• EXERCISE INPUT:
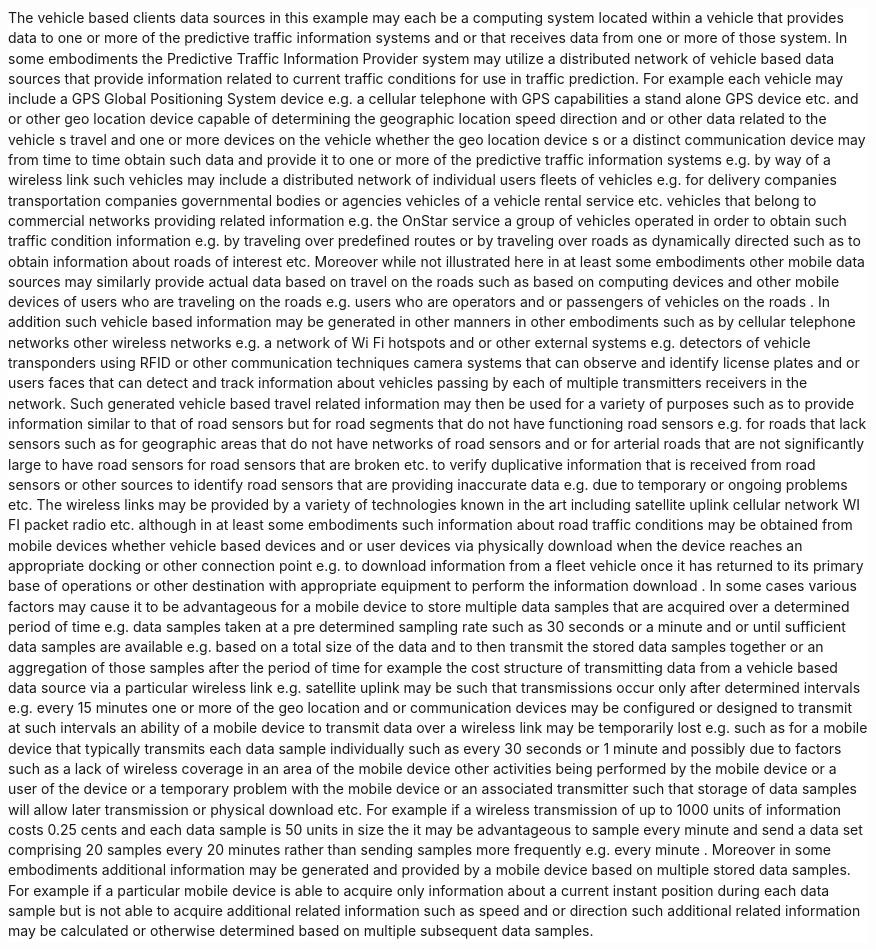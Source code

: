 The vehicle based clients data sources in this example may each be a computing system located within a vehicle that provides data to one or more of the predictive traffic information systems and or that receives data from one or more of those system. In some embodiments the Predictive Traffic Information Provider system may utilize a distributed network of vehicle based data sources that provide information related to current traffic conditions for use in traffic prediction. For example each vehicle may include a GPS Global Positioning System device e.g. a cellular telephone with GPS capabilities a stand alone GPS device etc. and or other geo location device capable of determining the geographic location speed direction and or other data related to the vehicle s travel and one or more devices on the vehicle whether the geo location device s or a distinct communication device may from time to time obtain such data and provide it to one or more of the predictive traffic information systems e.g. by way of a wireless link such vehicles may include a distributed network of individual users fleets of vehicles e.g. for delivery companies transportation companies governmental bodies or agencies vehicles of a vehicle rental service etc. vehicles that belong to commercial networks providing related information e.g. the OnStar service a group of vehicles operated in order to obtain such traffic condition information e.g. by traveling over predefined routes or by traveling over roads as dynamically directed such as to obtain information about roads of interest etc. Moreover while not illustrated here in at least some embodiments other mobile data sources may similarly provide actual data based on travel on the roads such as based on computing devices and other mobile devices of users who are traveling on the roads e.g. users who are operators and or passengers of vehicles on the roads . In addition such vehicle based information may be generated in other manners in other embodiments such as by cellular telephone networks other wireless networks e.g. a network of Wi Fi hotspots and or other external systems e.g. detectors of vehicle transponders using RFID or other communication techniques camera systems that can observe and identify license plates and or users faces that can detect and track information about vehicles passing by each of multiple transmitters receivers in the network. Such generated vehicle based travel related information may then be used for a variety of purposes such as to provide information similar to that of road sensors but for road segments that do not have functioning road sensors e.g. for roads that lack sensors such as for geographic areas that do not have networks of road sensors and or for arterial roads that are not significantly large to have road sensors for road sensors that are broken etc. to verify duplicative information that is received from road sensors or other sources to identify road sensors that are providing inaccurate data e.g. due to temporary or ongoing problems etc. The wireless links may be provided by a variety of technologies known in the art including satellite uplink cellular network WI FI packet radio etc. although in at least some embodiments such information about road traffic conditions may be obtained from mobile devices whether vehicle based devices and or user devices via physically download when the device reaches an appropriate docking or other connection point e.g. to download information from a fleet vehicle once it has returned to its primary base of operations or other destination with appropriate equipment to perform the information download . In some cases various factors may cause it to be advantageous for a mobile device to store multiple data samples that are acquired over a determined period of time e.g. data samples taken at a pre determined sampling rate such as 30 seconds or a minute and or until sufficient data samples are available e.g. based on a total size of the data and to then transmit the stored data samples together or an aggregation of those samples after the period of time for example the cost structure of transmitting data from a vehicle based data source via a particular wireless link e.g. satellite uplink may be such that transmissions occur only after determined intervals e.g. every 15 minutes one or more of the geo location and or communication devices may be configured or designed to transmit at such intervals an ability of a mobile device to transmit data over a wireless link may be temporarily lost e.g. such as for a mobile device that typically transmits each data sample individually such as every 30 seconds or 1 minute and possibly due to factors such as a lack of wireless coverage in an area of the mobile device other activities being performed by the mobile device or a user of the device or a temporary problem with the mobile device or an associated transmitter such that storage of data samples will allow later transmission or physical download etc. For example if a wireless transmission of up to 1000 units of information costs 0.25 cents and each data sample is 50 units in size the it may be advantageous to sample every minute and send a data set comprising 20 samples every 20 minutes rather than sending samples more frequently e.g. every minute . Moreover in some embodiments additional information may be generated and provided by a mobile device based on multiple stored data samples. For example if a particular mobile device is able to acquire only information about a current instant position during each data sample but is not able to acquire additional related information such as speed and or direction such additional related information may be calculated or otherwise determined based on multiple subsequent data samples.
* * *
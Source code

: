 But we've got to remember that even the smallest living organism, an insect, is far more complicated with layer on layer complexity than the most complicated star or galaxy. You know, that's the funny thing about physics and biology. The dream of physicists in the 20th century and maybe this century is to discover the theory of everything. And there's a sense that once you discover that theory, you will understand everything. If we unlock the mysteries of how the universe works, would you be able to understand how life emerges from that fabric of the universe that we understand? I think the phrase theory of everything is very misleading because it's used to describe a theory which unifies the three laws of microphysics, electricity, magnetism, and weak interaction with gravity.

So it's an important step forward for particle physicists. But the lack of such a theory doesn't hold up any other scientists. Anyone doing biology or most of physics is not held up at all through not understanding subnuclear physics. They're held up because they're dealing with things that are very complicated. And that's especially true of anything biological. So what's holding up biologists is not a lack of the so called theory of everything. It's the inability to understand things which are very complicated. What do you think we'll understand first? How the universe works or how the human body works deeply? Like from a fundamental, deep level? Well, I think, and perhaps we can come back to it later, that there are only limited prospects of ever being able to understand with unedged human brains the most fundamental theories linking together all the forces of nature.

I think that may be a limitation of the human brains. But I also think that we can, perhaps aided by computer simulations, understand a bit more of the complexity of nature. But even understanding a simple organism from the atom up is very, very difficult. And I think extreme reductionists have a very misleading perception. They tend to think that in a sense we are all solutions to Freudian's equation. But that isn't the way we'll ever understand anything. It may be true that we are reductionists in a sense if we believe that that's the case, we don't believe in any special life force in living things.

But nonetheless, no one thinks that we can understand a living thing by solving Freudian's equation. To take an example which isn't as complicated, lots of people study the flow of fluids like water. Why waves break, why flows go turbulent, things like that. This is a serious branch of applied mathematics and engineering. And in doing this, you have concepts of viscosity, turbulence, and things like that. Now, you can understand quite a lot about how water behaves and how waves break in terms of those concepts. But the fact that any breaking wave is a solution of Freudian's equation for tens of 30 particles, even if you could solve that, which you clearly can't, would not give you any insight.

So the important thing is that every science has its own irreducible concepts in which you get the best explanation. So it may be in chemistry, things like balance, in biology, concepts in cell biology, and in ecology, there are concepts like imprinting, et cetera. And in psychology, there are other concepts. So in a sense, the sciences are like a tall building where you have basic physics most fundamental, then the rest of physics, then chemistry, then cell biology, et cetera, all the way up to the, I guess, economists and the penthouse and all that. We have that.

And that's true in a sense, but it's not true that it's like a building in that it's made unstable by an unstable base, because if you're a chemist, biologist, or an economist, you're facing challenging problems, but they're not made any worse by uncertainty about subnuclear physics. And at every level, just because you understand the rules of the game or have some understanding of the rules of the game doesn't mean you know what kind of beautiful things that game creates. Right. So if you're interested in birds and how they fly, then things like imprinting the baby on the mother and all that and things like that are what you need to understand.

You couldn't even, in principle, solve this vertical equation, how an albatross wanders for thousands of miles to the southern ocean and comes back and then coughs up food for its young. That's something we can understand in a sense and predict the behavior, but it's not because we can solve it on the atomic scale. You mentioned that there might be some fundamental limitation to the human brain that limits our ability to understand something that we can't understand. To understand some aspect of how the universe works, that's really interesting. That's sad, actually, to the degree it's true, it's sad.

• WORK TO BE COMPLETED:
Answer with a single number: the count of lines above that contain the string "level".

• RESPONSE TO THIS EXERCISE:
2